Saved entries:
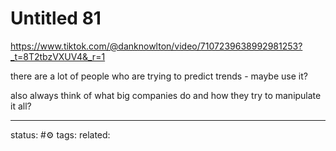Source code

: # Untitled 81
https://www.tiktok.com/@danknowlton/video/7107239638992981253?_t=8T2tbzVXUV4&_r=1

there are a lot of people who are trying to predict trends - maybe use it? 

also always think of what big companies do and how they try to manipulate it all?

--- 
status: #⚙️ 
tags: 
related:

• **Task**
Give back every entry in full, exactly as written, with no picture included.

• **The completed task**
Source code

: # Untitled 81
https://www.tiktok.com/@danknowlton/video/7107239638992981253?_t=8T2tbzVXUV4&_r=1

there are a lot of people who are trying to predict trends - maybe use it? 

also always think of what big companies do and how they try to manipulate it all?

--- 
status: #⚙️ 
tags: 
related:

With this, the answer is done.